Um Autofahrer wieder auf den Boden der Tatsachen zurückzuholen, hat daher einer der weltgrößten Autohersteller zusammen mit einer Raststättenkette eine innovative App entwickelt. Leider ist sie derzeit nur in Irland verfügbar. Sie belohnt Autolenker, wenn sie beim Fahren nicht telefonieren, SMS schreiben oder Selfies knipsen. Dazu muss das Handy während der ganzen Fahrt mit dem Display nach unten im Fahrzeug liegen. Wer diese Herausforderung schafft, wird mit Getränkegutscheinen belohnt.

Endlich ein innovativer Ansatz, der auch auf andere Lebenslagen übertragbar ist.

Theater- und Konzertveranstalter könnten Besucher dafür entschädigen, dass sie während der Darbietungen nicht telefonieren. Mit uneingeschränktem Kunstgenuss zum Beispiel. Den gibt es auch für den Verzicht aufs SMS-Schreiben und dafür, dass sie das Handy während der Darbietung auf lautlos stellen.

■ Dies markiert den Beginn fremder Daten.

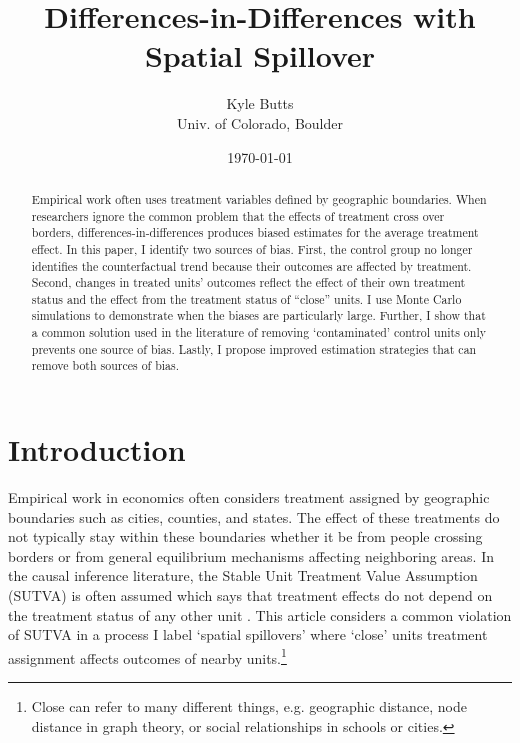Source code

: \documentclass[11pt]{article}
\title{\color{dark-maroon} Differences-in-Differences with Spatial Spillover}
\author{\normalsize Kyle Butts\\{\footnotesize Univ. of Colorado, Boulder}}
\date{\footnotesize\today}
\begin{document}
\begin{titlepage}
    \maketitle
    
    \begin{abstract}
        Empirical work often uses treatment variables defined by geographic boundaries. When researchers ignore the common problem that the effects of treatment cross over borders, differences-in-differences produces biased estimates for the average treatment effect. In this paper, I identify two sources of bias. First, the control group no longer identifies the counterfactual trend because their outcomes are affected by treatment. Second, changes in treated units' outcomes reflect the effect of their own treatment status and the effect from the treatment status of ``close'' units. I use Monte Carlo simulations to demonstrate when the biases are particularly large. Further, I show that a common solution used in the literature of removing `contaminated' control units only prevents one source of bias. Lastly, I propose improved estimation strategies that can remove both sources of bias.  
    \end{abstract}
\end{titlepage}
    
\newpage 

\section{Introduction}

Empirical work in economics often considers treatment assigned by geographic boundaries such as cities, counties, and states. The effect of these treatments do not typically stay within these boundaries whether it be from people crossing borders or from general equilibrium mechanisms affecting neighboring areas. In the causal inference literature, the Stable Unit Treatment Value Assumption (SUTVA) is often assumed which says that treatment effects do not depend on the treatment status of any other unit \citep{Rubin_1980}. This article considers a common violation of SUTVA in a process I label `spatial spillovers' where `close' units treatment assignment affects outcomes of nearby units.\footnote{Close can refer to many different things, e.g. geographic distance, node distance in graph theory, or social relationships in schools or cities.} 
\end{document}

Eine andere App könnte junge Eltern dazu animieren, am Spielplatz ihre Aufmerksamkeit den eigenen Kindern zu schenken. Und nicht den WhatsApp- und Facebook-Freunden. Als Belohnung winkt nicht nur ein fröhlich lachendes Kind, sondern auch eine intakte Eltern-Kind-Beziehung.

Und in der Urlaubszeit könnten Tourismusverbände mit einer Echt-Erlebens-App Besucher vom dauernden Selfie-Knipsen abhalten, indem sie ihnen das ultimative authentische Erleben und die Gewissheit versprechen, auch wirklich am fotografierten Ort gewesen zu sein.